When we study a problem, as investigators as well as participants in a study, we
approach it, for better or for worse, with certain a priori conceptions, values and
experiences. These affect the way we perceive the research question. It is always
the primary goal for any outcome of a project to be trustworthy, i.e. the results
should be valid, independently of our personal experiences. Research methods help
us to ensure validity. There are a number of potential threats to validity that have to
be taken into account. It is important, therefore, that you are aware of the variety of
the different types of threats to validity, which can occur in the actual application
of the chosen research method. It is also important to be aware that there are slight
variations in the way you can deal with different threats, even though it is partly
dependent on the type of method being used in your specific project. Later in this
book, we discuss the different kinds of threats to validity in more detail.
Quantitative methods have their origin in the natural sciences, where the scientific concern is with attaining an understanding of how something is constructed,
how it is built, or how it works. In the natural sciences, the attempt to express this
understanding by means of simple laws or principles of general importance. The
research is generally driven by hypotheses, which are formulated and tested
rigorously, with the goal of showing that the hypothesis is wrong. Hence, one
attempts to falsify the hypothesis, and if the hypothesis withstands the test, it is
considered to be correct until proven otherwise. Repeatability of the experiments
and testing of hypotheses are vital to the reliability of the results, since they offer
multiple opportunities for scrutinising the findings. The goal of quantitative
research and methods is develop models, theories, and hypotheses pertaining to
natural phenomena. The quantitative aspect is to emphasize that measurement is
fundamental since it gives the connection between observation and the formalization of the model, theory and hypothesis.

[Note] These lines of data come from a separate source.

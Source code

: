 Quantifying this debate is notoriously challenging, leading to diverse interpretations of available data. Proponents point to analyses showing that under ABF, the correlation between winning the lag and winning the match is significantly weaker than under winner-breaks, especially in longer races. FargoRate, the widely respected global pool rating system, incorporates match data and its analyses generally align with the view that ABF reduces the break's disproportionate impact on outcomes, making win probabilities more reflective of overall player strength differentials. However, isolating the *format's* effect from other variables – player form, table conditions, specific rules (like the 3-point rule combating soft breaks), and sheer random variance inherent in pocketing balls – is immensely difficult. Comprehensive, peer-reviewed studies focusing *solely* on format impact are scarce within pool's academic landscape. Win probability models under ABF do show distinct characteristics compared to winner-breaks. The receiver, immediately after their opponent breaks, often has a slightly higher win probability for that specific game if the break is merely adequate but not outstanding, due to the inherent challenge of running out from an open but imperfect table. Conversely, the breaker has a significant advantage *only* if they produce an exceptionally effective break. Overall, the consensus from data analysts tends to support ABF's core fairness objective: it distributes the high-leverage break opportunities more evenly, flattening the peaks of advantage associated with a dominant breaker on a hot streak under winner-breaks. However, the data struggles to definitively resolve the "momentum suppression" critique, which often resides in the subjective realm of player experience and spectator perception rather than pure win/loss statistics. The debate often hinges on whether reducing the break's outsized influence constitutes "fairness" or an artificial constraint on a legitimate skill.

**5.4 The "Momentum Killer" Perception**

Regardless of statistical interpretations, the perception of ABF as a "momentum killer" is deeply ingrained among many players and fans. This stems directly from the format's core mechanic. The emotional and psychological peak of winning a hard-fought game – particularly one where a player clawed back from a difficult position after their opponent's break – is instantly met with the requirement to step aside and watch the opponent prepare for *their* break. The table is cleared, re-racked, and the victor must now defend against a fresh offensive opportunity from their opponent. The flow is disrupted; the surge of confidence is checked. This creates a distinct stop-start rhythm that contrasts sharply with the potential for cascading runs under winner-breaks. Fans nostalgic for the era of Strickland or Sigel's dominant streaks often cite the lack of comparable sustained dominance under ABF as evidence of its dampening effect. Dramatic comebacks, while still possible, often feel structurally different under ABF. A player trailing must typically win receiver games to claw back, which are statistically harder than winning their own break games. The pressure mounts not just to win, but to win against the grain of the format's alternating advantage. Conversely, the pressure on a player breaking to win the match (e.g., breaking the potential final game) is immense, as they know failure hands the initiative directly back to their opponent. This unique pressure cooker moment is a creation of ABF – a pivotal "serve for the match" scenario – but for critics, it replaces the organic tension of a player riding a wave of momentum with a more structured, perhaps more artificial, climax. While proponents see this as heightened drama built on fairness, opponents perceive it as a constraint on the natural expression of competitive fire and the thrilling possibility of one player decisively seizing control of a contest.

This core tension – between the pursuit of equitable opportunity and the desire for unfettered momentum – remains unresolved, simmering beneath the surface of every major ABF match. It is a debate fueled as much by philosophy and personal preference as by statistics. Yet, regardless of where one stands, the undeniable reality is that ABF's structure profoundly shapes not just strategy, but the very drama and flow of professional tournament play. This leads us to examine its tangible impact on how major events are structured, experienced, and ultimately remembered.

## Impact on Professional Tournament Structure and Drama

Qualitative methods have their roots in the social sciences, and are primarily
concerned with increasing our understanding of an area, rather than producing an
explanation for it. Qualitative research is typically used in specific social contexts.

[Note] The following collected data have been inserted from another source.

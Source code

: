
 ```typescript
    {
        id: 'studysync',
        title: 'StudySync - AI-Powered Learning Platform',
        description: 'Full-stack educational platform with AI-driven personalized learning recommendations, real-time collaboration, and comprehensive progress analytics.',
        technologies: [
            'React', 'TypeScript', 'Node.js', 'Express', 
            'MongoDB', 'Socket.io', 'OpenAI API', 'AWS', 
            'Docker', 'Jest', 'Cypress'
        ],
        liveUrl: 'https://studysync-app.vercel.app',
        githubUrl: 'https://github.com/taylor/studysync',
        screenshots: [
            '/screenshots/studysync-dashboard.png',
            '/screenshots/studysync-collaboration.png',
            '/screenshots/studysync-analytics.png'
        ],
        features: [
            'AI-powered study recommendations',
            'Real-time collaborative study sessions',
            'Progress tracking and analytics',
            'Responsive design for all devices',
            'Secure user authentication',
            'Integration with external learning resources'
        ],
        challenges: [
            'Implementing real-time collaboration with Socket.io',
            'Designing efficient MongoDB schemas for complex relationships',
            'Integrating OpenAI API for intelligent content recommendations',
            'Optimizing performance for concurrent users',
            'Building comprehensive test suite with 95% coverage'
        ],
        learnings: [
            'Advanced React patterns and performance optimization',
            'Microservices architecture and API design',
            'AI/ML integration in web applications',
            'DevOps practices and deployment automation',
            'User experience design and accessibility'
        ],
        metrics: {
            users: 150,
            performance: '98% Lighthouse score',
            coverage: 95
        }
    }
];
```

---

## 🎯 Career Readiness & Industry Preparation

Over the years, many different styles and variations of qualitative research methods
have been proposed in the literature.
Qualitative research is often associated with fieldwork and analysis in a limited
number of organisational settings. For example, a problem is often studied in a
unique setting, and the researcher undertakes the analysis from a position close to
the subject under study. He or she takes an insider’s perspective, and is thereby part
of the problem situation. As such, problems are often analysed by means of investigating and interpreting human or organisational aspects in relation to technology.

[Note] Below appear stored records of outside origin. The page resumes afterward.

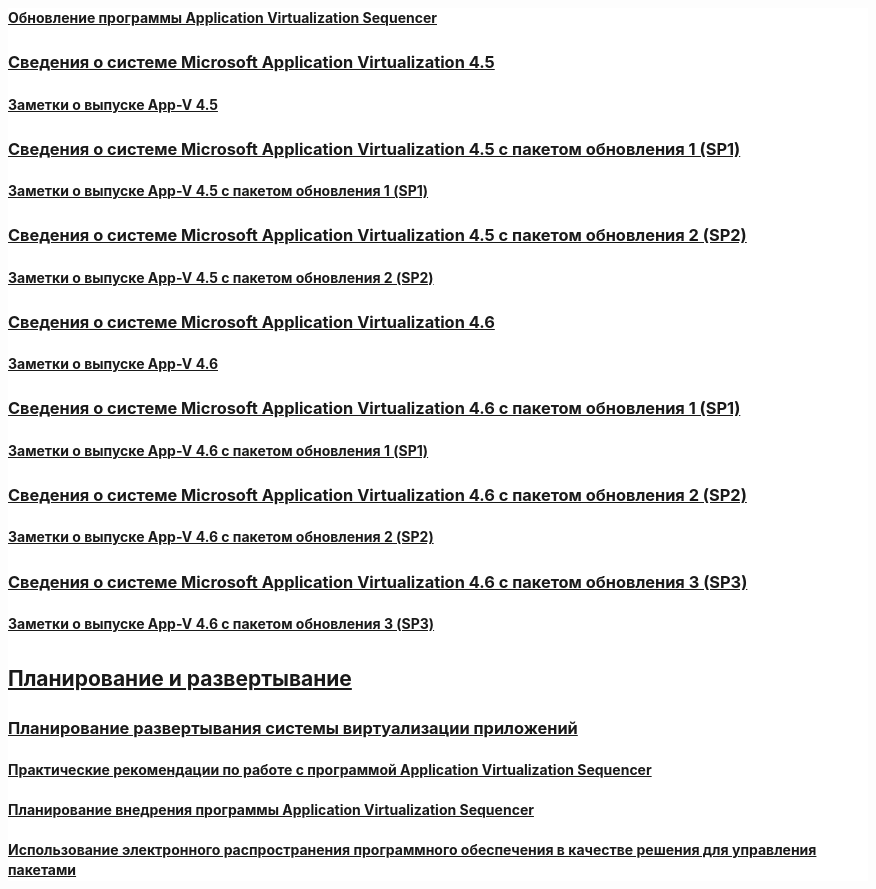#### [Обновление программы Application Virtualization Sequencer](how-to-upgrade-the-application-virtualization-sequencer.md)
### [Сведения о системе Microsoft Application Virtualization 4.5](about-microsoft-application-virtualization-45.md)
#### [Заметки о выпуске App-V 4.5](microsoft-application-virtualization-management-system-release-notes.md)
### [Сведения о системе Microsoft Application Virtualization 4.5 с пакетом обновления 1 (SP1)](about-microsoft-application-virtualization-45-sp1.md)
#### [Заметки о выпуске App-V 4.5 с пакетом обновления 1 (SP1)](microsoft-application-virtualization-management-system-release-notes-45-sp1.md)
### [Сведения о системе Microsoft Application Virtualization 4.5 с пакетом обновления 2 (SP2)](about-microsoft-application-virtualization-45-sp2.md)
#### [Заметки о выпуске App-V 4.5 с пакетом обновления 2 (SP2)](app-v-45-sp2-release-notes.md)
### [Сведения о системе Microsoft Application Virtualization 4.6](about-microsoft-application-virtualization-46.md)
#### [Заметки о выпуске App-V 4.6](app-v-46-release-notes.md)
### [Сведения о системе Microsoft Application Virtualization 4.6 с пакетом обновления 1 (SP1)](about-microsoft-application-virtualization-46-sp1.md)
#### [Заметки о выпуске App-V 4.6 с пакетом обновления 1 (SP1)](app-v-46-sp1-release-notes.md)
### [Сведения о системе Microsoft Application Virtualization 4.6 с пакетом обновления 2 (SP2)](about-microsoft-application-virtualization-46-sp2.md)
#### [Заметки о выпуске App-V 4.6 с пакетом обновления 2 (SP2)](app-v-46-sp2-release-notes.md)
### [Сведения о системе Microsoft Application Virtualization 4.6 с пакетом обновления 3 (SP3)](about-microsoft-application-virtualization-46-sp3.md)
#### [Заметки о выпуске App-V 4.6 с пакетом обновления 3 (SP3)](app-v-46-sp3-release-notes.md)
## [Планирование и развертывание](planning-and-deployment-guide-for-the-application-virtualization-system.md)
### [Планирование развертывания системы виртуализации приложений](planning-for-application-virtualization-system-deployment.md)
#### [Практические рекомендации по работе с программой Application Virtualization Sequencer](best-practices-for-the-application-virtualization-sequencer-sp1.md)
#### [Планирование внедрения программы Application Virtualization Sequencer](planning-the-application-virtualization-sequencer-implementation.md)
#### [Использование электронного распространения программного обеспечения в качестве решения для управления пакетами](using-electronic-software-distribution-as-a-package-management-solution.md)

In undertaking such research, the organisational context itself changes. As humans
and organisational conditions change over time, the pre-condition for the study and
the analysis of the problem change. Hence, repeatability of experiments may not be
possible.
14
2 Computer Science and Information Systems Research Project
Even though there is much in common between different kinds of validity
threats independently of the type of research, there are specific research methods
and styles of research which are associated with certain strategies for addressing
potential threats to validity. Later in this book, we review a few of the most likely
in qualitative research.
By observing and reflecting on your own and others’ experiences of research
projects, you will develop an increased sensitivity to potential traps. This is important, since your success depends on how well potential threats are taken into
account. It has a direct bearing on what can be claimed in your findings. In other
words, addressing validity is closely related to minimising the limitations of the
findings in the project. When discussing methods later in this book (Chap. 8), we
shall make additional comments on validity threats, and in particular, how they can
be identified and dealt with.
2.4
Linkage Between Research and Thesis Projects
Up to now, we have elaborated on research and its relationship with development
activities in different environments, ranging from scientific research carried out at
research institutes, via research and development, to product development in industrial and organisational settings. While the notion of research and the outcome may
differ in these environments, a core aspect is the systematic process by which such
activities are undertaken. It is our view that thesis projects share this core aspect,
even if the outcome is not necessarily intended as a scientific contribution. It is also
our view that thesis projects should have a stronger emphasis on developing your
own learning. This concerns your ability to carry out a bigger project systematically
and independently, to apply previously acquired knowledge, and to acquire new indepth knowledge in the project area. Our notion of research, in the context of thesis
projects, simply denotes a structured process for solving complex problems, formulated as research questions.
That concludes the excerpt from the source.